— THE TASK —
In the entries below, some lines contain "happening"; work out how many and answer with the figure only.

— INFORMATION SUPPLIED —
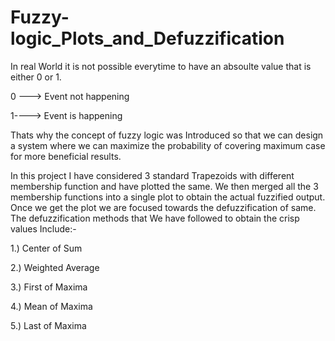 # Fuzzy-logic_Plots_and_Defuzzification

In real World it is not possible everytime to have an absoulte value that is either 0 or 1.

0 ---> Event not happening

1----> Event is happening

Thats why the concept of fuzzy logic was Introduced so that we can design a system where we can maximize the probability of covering maximum case for more beneficial results.

In this project I have considered 3 standard Trapezoids with different membership function and have plotted the same. We then merged all the 3 membership functions into a single plot to obtain the actual fuzzified output. Once we get the plot we are focused towards the defuzzification of same. The defuzzification methods that We have followed to obtain the crisp values Include:- 

1.) Center of Sum

2.) Weighted Average

3.) First of Maxima

4.) Mean of Maxima

5.) Last of Maxima

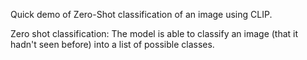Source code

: Quick demo of Zero-Shot classification of an image using CLIP. 

Zero shot classification: The model is able to classify an image (that it hadn't seen before) into a list of possible classes. 
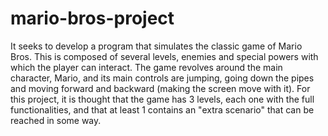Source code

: # mario-bros-project
It seeks to develop a program that simulates the classic game of Mario Bros. This is composed of several levels, enemies and special powers with which the player can interact. The game revolves around the main character, Mario, and its main controls are jumping, going down the pipes and moving forward and backward (making the screen move with it). For this project, it is thought that the game has 3 levels, each one with the full functionalities, and that at least 1 contains an "extra scenario" that can be reached in some way.
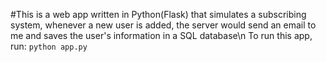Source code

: #This is a web app written in Python(Flask) that simulates a subscribing system, whenever a new user is added, the server would send an email to me and saves the user's information in a SQL database\n 
To run this app, run: `python app.py`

— FINISHED TASK —
2